Stanford student explores the arts way off campus

Massive public murals typically aren’t the first image that comes to mind when the city of Lyon is mentioned. Located in east-central France between two major rivers, the Rhône and the Saône, Lyon is renowned for its Renaissance architecture, silk production and a plethora of local sausage specialties (calf’s feet anyone?).

Camille Brown

Yet a lesser-known gem of Lyon lies about 10 minutes outside the main city and in its suburban (or banlieue) neighborhoods: a massive public mural series by the late Tony Garnier. Garnier, an artist, architect and urban planner born and raised in Lyon, constructed a series of apartment buildings in the early 20th century that were designed to improve living conditions for the predominantly low-income working class population that lived in the outer neighborhoods of the city. In the 1980s, when the area was in danger of destruction, a student group based out of Lyon known as CitéCréation was inspired by the murals of Diego Rivera, José Clemente Orozco and David Alfaro Siqueiros, and decided to create a similar space of public artistic expression in the banlieues of Lyon.

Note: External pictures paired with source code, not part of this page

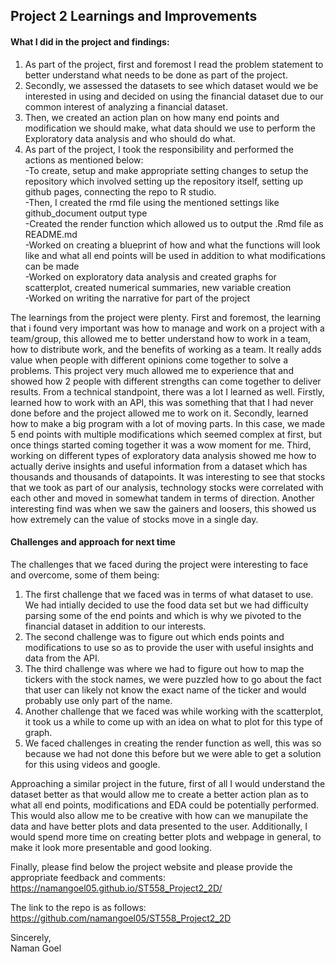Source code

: ## Project 2 Learnings and Improvements  

#### What I did in the project and findings:  

1) As part of the project, first and foremost I read the problem statement to better understand what needs to be done as part of the project.  
2) Secondly, we assessed the datasets to see which dataset would we be interested in using and decided on using the financial dataset due to our common interest of analyzing a financial dataset.  
3) Then, we created an action plan on how many end points and modification we should make, what data should we use to perform the Exploratory data analysis and who should do what.  
4) As part of the project, I took the responsibility and performed the actions as mentioned below:  
    -To create, setup and make appropriate setting changes to setup the repository which involved setting up the repository itself, setting up github pages, connecting the repo to R studio.  
    -Then, I created the rmd file using the mentioned settings like github_document output type  
    -Created the render function which allowed us to output the .Rmd file as README.md  
    -Worked on creating a blueprint of how and what the functions will look like and what all end points will be used in addition to what modifications can be made  
    -Worked on exploratory data analysis and created graphs for scatterplot, created numerical summaries, new variable creation  
    -Worked on writing the narrative for part of the project  

The learnings from the project were plenty. First and foremost, the learning that i found very important was how to manage and work on a project with a team/group, this allowed me to better understand how to work in a team, how to distribute work, and the benefits of working as a team. It really adds value when people with different opinions come together to solve a problems. This project very much allowed me to experience that and showed how 2 people with different strengths can come together to deliver results. From a technical standpoint, there was a lot I learned as well. Firstly, learned how to work with an API, this was something that that I had never done before and the project allowed me to work on it. Secondly, learned how to make a big program with a lot of moving parts. In this case, we made 5 end points with multiple modifications which seemed complex at first, but once things started coming together it was a wow moment for me. Third, working on different types of exploratory data analysis showed me how to actually derive insights and useful information from a dataset which has thousands and thousands of datapoints. It was interesting to see that stocks that we took as part of our analysis, technology stocks were correlated with each other and moved in somewhat tandem in terms of direction. Another interesting find was when we saw the gainers and loosers, this showed us how extremely can the value of stocks move in a single day.  

#### Challenges and approach for next time  

The challenges that we faced during the project were interesting to face and overcome, some of them being:  
1) The first challenge that we faced was in terms of what dataset to use. We had intially decided to use the food data set but we had difficulty parsing some of the end points and which is why we pivoted to the financial dataset in addition to our interests.  
2) The second challenge was to figure out which ends points and modifications to use so as to provide the user with useful insights and data from the API.  
3) The third challenge was where we had to figure out how to map the tickers with the stock names, we were puzzled how to go about the fact that user can likely not know the exact name of the ticker and would probably use only part of the name.  
4) Another challenge that we faced was while working with the scatterplot, it took us a while to come up with an idea on what to plot for this type of graph.  
5) We faced challenges in creating the render function as well, this was so because we had not done this before but we were able to get a solution for this using videos and google.  

Approaching a similar project in the future, first of all I would understand the dataset better as that would allow me to create a better action plan as to what all end points, modifications and EDA could be potentially performed. This would also allow me to be creative with how can we manupilate the data and have better plots and data presented to the user. Additionally, I would spend more time on creating better plots and webpage in general, to make it look more presentable and good looking.  

Finally, please find below the project website and please provide the appropriate feedback and comments:  
https://namangoel05.github.io/ST558_Project2_2D/  

The link to the repo is as follows:  
https://github.com/namangoel05/ST558_Project2_2D

Sincerely,  
Naman Goel
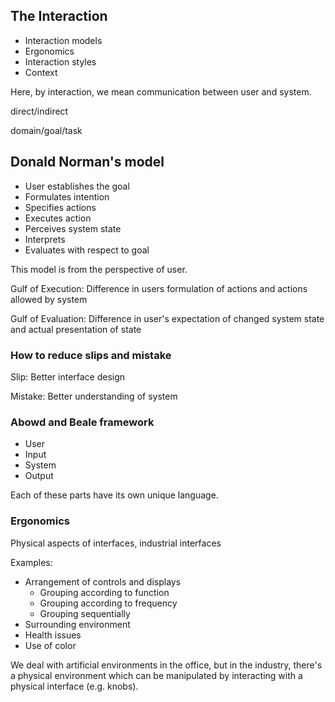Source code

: ## The Interaction

- Interaction models
- Ergonomics
- Interaction styles
- Context

Here, by interaction, we mean communication between user and system.

direct/indirect

domain/goal/task

## Donald Norman's model

- User establishes the goal
- Formulates intention
- Specifies actions
- Executes action
- Perceives system state
- Interprets
- Evaluates with respect to goal

This model is from the perspective of user.

Gulf of Execution: Difference in users formulation of actions and actions allowed by system

Gulf of Evaluation: Difference in user's expectation of changed system state and actual presentation of state

### How to reduce slips and mistake

Slip: Better interface design

Mistake: Better understanding of system

### Abowd and Beale framework

- User
- Input
- System
- Output

Each of these parts have its own unique language.

### Ergonomics

Physical aspects of interfaces, industrial interfaces

Examples:

- Arrangement of controls and displays
  - Grouping according to function
  - Grouping according to frequency
  - Grouping sequentially
- Surrounding environment
- Health issues
- Use of color

We deal with artificial environments in the office, but in the industry, there's a physical environment which can be manipulated by interacting with a physical interface (e.g. knobs).
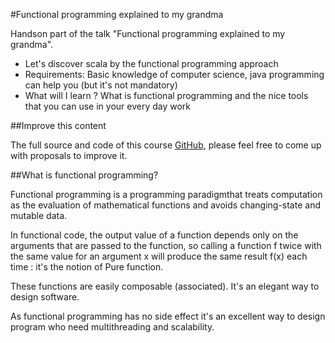 #Functional programming explained to my grandma

Handson part of the talk "Functional programming explained to my grandma".

- Let's discover scala by the functional programming approach
- Requirements: Basic knowledge of computer science, java programming can help you (but it's not mandatory) 
- What will I learn ? What is functional programming and the nice tools that you can use in your every day work

##Improve this content

The full source and code of this course [GitHub](https://github.com/CG-Charlotte/fp-explained), please feel free to come up with proposals to improve it.

##What is functional programming?

Functional programming is a programming paradigmthat treats computation as the evaluation of mathematical functions and avoids changing-state and mutable data. 

 In functional code, the output value of a function depends only on the arguments that are passed to the function, so calling a function f twice with the same value for an argument x will produce the same result f(x) each time : it's the notion of Pure function.

 These functions are easily composable (associated). It's an elegant way to design software.

 As functional programming has no side effect it's an excellent way to design program who need multithreading and scalability.

 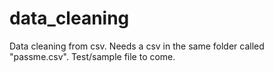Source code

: # data_cleaning
Data cleaning from csv. Needs a csv in the same folder called "passme.csv". Test/sample file to come.
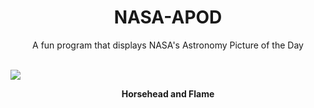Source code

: <div align="center">
  <h1>
    NASA-APOD
  </h1>
</div>
  
<div align="center">
  A fun program that displays NASA's Astronomy Picture of the Day
</div>

<br>

![](https://apod.nasa.gov/apod/image/2212/B33LRGB_fb.png)

<p align = "center">
  <b>Horsehead and Flame</b>
</p>

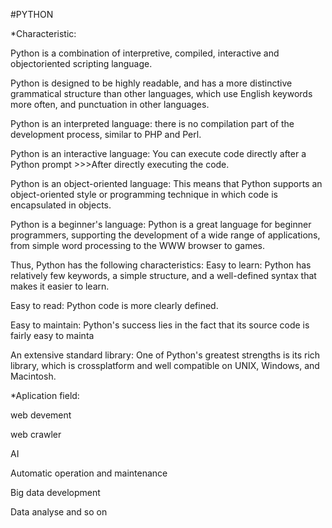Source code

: #PYTHON

*Characteristic:

Python is a combination of interpretive, compiled, interactive and objectoriented scripting language.

Python is designed to be highly readable, and has a more distinctive grammatical structure than other languages, which use English keywords more often, and punctuation in other languages.

Python is an interpreted language: there is no compilation part of the development process, similar to PHP and Perl.

Python is an interactive language: You can execute code directly after a Python prompt >>>After directly executing the code.

Python is an object-oriented language: This means that Python supports an object-oriented style or programming technique in which code is encapsulated in objects.

Python is a beginner's language: Python is a great language for beginner programmers, supporting the development of a wide range of applications, from simple word processing to the WWW browser to games.

Thus, Python has the following characteristics:
Easy to learn: Python has relatively few keywords, a simple structure, and a well-defined syntax that makes it easier to learn.

Easy to read: Python code is more clearly defined.

Easy to maintain: Python's success lies in the fact that its source code is fairly easy to mainta

An extensive standard library: One of Python's greatest strengths is its rich library, which is crossplatform and well compatible on UNIX, Windows, and Macintosh.

*Aplication field:

web devement

web crawler

AI

Automatic operation and maintenance

Big data development

Data analyse and so on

“When we give pride to a space, a space which didn’t exist for the rest of the town before … we feel we have succeeded.”

Thus, a mural series was undertaken by CitéCreation in the late 1980s to depict a vision of what a future urban utopia would look like for the city. Purposefully placed on the walls of mass apartment complexes on the outside of the city – today known as HLM (Habitation à Loyer Modéré) – these murals provided a sense of hope, fantasy and cultural heritage in a quarter of the city that is typically inhabited by low-income working class residents of Lyon.

Camille Brown at The Shakespeare and Company Bookstore in Paris, France.


Musée Urbain Tony Garnier is an outdoor “museum” consisting of 30 murals on the sides of the Garnier buildings. The immense works depicting industrialism, scenes of Lyonnaise culture throughout history, and abstract concepts of art, community and movement instantly brightened up the quarter known for drug use, violence and rioting in the 1980s.

As CitéCreation’s spokesman Halim Bensaïd notes, “It completely transformed the quarter. You can stop anyone on the street there and the response will be unanimous. It has given something back to the residents – pride – a word that can be both terrible and very beautiful. When we give pride to a space, a space which didn’t exist for the rest of the town before … we feel we have succeeded.”